§ PROBLEM TO SOLVE
Every record below must come back exactly as written, with the images dropped.

§ INPUT FOR THIS TASK
---

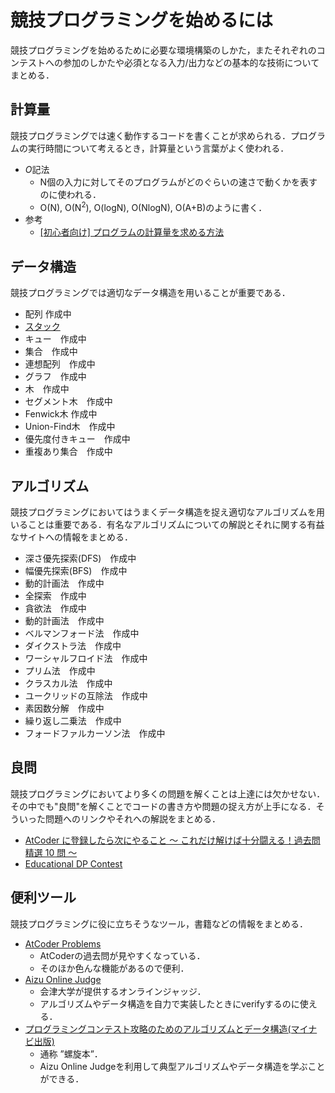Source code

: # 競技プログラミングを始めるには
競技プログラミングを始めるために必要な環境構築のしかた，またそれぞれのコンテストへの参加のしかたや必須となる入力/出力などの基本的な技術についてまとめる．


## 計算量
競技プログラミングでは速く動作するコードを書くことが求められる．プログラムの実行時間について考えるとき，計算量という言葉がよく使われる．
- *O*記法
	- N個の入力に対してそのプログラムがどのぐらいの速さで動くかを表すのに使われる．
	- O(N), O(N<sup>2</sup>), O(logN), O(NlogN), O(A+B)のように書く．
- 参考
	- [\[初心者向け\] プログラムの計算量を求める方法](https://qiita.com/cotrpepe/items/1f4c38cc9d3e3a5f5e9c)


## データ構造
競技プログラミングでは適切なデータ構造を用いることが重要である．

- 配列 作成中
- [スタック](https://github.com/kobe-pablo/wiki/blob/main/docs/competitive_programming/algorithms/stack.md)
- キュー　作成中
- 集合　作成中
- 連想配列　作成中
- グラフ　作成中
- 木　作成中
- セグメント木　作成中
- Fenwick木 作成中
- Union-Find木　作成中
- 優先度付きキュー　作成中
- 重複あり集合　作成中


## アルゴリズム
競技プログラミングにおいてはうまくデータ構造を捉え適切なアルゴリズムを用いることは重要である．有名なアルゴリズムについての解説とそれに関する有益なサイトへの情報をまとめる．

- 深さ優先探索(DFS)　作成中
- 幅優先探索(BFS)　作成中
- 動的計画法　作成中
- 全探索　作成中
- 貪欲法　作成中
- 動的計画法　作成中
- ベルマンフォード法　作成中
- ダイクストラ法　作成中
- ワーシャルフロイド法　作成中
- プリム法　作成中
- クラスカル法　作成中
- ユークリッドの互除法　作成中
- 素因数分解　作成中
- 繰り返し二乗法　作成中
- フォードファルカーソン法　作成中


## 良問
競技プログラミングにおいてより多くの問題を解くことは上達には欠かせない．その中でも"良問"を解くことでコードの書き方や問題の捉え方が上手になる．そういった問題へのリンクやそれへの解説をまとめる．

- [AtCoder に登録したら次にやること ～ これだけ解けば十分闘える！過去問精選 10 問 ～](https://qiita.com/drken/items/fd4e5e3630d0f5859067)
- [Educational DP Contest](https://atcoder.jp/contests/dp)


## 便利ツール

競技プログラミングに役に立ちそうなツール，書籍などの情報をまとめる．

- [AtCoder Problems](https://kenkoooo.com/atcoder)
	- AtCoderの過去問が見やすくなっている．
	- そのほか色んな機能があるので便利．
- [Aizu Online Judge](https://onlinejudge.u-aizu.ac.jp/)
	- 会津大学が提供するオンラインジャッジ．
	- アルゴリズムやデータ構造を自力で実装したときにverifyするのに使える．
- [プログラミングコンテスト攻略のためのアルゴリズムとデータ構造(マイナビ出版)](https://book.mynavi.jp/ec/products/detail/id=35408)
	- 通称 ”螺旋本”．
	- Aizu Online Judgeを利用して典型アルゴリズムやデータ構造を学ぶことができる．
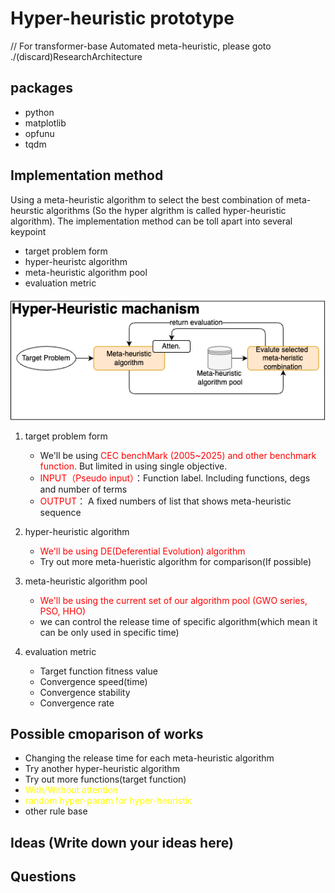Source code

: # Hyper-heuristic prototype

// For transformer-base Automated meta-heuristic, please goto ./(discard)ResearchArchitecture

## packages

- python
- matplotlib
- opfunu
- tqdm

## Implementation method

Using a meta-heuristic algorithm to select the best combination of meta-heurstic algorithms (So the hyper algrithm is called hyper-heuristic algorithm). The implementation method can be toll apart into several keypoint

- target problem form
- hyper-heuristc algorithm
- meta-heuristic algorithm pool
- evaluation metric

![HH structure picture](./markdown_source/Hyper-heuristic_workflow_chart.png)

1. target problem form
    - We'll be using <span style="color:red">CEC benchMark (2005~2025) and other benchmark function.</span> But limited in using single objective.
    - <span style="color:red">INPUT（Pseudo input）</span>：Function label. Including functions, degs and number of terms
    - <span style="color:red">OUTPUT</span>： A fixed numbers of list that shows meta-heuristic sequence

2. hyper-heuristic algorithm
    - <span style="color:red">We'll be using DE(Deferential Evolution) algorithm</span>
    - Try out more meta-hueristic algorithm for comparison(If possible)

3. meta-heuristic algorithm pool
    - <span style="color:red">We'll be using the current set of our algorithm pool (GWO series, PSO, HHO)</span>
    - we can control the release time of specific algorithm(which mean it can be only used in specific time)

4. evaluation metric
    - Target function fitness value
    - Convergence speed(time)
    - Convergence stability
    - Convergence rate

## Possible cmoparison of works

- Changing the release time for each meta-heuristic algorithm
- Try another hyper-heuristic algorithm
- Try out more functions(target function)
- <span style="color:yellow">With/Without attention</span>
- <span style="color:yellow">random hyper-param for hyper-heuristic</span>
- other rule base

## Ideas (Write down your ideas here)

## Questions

---

§ TASK OUTPUT
Source code

: # 競技プログラミングを始めるには
競技プログラミングを始めるために必要な環境構築のしかた，またそれぞれのコンテストへの参加のしかたや必須となる入力/出力などの基本的な技術についてまとめる．


## 計算量
競技プログラミングでは速く動作するコードを書くことが求められる．プログラムの実行時間について考えるとき，計算量という言葉がよく使われる．
- *O*記法
	- N個の入力に対してそのプログラムがどのぐらいの速さで動くかを表すのに使われる．
	- O(N), O(N<sup>2</sup>), O(logN), O(NlogN), O(A+B)のように書く．
- 参考
	- [\[初心者向け\] プログラムの計算量を求める方法](https://qiita.com/cotrpepe/items/1f4c38cc9d3e3a5f5e9c)


## データ構造
競技プログラミングでは適切なデータ構造を用いることが重要である．

- 配列 作成中
- [スタック](https://github.com/kobe-pablo/wiki/blob/main/docs/competitive_programming/algorithms/stack.md)
- キュー　作成中
- 集合　作成中
- 連想配列　作成中
- グラフ　作成中
- 木　作成中
- セグメント木　作成中
- Fenwick木 作成中
- Union-Find木　作成中
- 優先度付きキュー　作成中
- 重複あり集合　作成中


## アルゴリズム
競技プログラミングにおいてはうまくデータ構造を捉え適切なアルゴリズムを用いることは重要である．有名なアルゴリズムについての解説とそれに関する有益なサイトへの情報をまとめる．

- 深さ優先探索(DFS)　作成中
- 幅優先探索(BFS)　作成中
- 動的計画法　作成中
- 全探索　作成中
- 貪欲法　作成中
- 動的計画法　作成中
- ベルマンフォード法　作成中
- ダイクストラ法　作成中
- ワーシャルフロイド法　作成中
- プリム法　作成中
- クラスカル法　作成中
- ユークリッドの互除法　作成中
- 素因数分解　作成中
- 繰り返し二乗法　作成中
- フォードファルカーソン法　作成中


## 良問
競技プログラミングにおいてより多くの問題を解くことは上達には欠かせない．その中でも"良問"を解くことでコードの書き方や問題の捉え方が上手になる．そういった問題へのリンクやそれへの解説をまとめる．

- [AtCoder に登録したら次にやること ～ これだけ解けば十分闘える！過去問精選 10 問 ～](https://qiita.com/drken/items/fd4e5e3630d0f5859067)
- [Educational DP Contest](https://atcoder.jp/contests/dp)


## 便利ツール

競技プログラミングに役に立ちそうなツール，書籍などの情報をまとめる．

- [AtCoder Problems](https://kenkoooo.com/atcoder)
	- AtCoderの過去問が見やすくなっている．
	- そのほか色んな機能があるので便利．
- [Aizu Online Judge](https://onlinejudge.u-aizu.ac.jp/)
	- 会津大学が提供するオンラインジャッジ．
	- アルゴリズムやデータ構造を自力で実装したときにverifyするのに使える．
- [プログラミングコンテスト攻略のためのアルゴリズムとデータ構造(マイナビ出版)](https://book.mynavi.jp/ec/products/detail/id=35408)
	- 通称 ”螺旋本”．
	- Aizu Online Judgeを利用して典型アルゴリズムやデータ構造を学ぶことができる．
Source code

: # Hyper-heuristic prototype

// For transformer-base Automated meta-heuristic, please goto ./(discard)ResearchArchitecture

## packages

- python
- matplotlib
- opfunu
- tqdm

## Implementation method

Using a meta-heuristic algorithm to select the best combination of meta-heurstic algorithms (So the hyper algrithm is called hyper-heuristic algorithm). The implementation method can be toll apart into several keypoint

- target problem form
- hyper-heuristc algorithm
- meta-heuristic algorithm pool
- evaluation metric

![HH structure picture](./markdown_source/Hyper-heuristic_workflow_chart.png)

1. target problem form
    - We'll be using <span style="color:red">CEC benchMark (2005~2025) and other benchmark function.</span> But limited in using single objective.
    - <span style="color:red">INPUT（Pseudo input）</span>：Function label. Including functions, degs and number of terms
    - <span style="color:red">OUTPUT</span>： A fixed numbers of list that shows meta-heuristic sequence

2. hyper-heuristic algorithm
    - <span style="color:red">We'll be using DE(Deferential Evolution) algorithm</span>
    - Try out more meta-hueristic algorithm for comparison(If possible)

3. meta-heuristic algorithm pool
    - <span style="color:red">We'll be using the current set of our algorithm pool (GWO series, PSO, HHO)</span>
    - we can control the release time of specific algorithm(which mean it can be only used in specific time)

4. evaluation metric
    - Target function fitness value
    - Convergence speed(time)
    - Convergence stability
    - Convergence rate

## Possible cmoparison of works

- Changing the release time for each meta-heuristic algorithm
- Try another hyper-heuristic algorithm
- Try out more functions(target function)
- <span style="color:yellow">With/Without attention</span>
- <span style="color:yellow">random hyper-param for hyper-heuristic</span>
- other rule base

## Ideas (Write down your ideas here)

## Questions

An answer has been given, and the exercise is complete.